| About this task |
For this task, output exactly the lines of the material below starting at the line with "Zodiac has_many comments, and" and ending at the line with "This repository contains"; pictures are to be excluded.
>>>
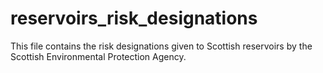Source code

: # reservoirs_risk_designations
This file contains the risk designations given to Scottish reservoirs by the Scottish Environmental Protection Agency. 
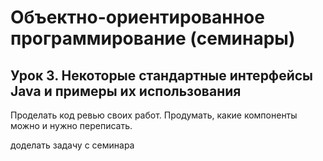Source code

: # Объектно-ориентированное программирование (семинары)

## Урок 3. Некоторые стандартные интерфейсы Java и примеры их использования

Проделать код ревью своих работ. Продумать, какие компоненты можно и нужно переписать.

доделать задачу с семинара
<<<
>>>
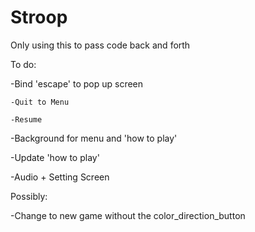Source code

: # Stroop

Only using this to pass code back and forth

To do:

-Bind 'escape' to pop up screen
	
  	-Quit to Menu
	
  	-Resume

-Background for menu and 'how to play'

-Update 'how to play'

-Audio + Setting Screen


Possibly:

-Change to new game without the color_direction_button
<<<
>>>
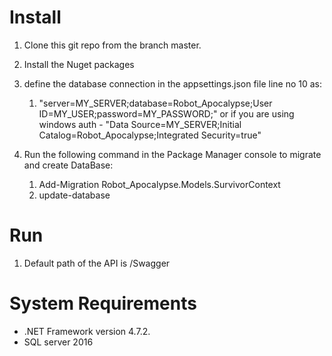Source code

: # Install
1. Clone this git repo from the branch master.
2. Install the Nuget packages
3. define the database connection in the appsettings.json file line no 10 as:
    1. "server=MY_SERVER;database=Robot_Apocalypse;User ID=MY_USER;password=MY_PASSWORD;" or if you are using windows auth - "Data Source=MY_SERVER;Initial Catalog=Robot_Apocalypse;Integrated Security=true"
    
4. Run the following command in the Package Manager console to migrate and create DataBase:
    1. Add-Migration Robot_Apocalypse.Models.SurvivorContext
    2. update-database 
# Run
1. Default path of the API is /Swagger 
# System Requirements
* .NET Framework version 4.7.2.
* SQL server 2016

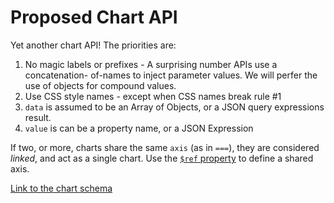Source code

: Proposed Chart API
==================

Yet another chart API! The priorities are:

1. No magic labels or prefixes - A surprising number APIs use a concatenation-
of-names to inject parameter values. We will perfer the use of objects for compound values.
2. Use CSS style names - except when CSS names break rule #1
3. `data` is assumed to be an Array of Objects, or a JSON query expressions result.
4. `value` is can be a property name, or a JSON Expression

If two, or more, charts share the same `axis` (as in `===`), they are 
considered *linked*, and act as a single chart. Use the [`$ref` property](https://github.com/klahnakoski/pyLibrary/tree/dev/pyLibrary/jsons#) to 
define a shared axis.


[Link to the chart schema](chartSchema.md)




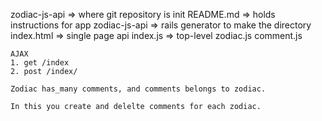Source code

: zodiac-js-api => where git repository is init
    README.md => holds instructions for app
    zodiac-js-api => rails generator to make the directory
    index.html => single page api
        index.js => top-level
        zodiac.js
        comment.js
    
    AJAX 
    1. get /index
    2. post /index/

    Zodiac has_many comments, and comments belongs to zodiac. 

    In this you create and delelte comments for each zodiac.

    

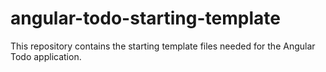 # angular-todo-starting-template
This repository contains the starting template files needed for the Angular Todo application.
<<<
| Exercise answer |
    Zodiac has_many comments, and comments belongs to zodiac. 

    In this you create and delelte comments for each zodiac.

    

 # angular-todo-starting-template
This repository contains the starting template files needed for the Angular Todo application.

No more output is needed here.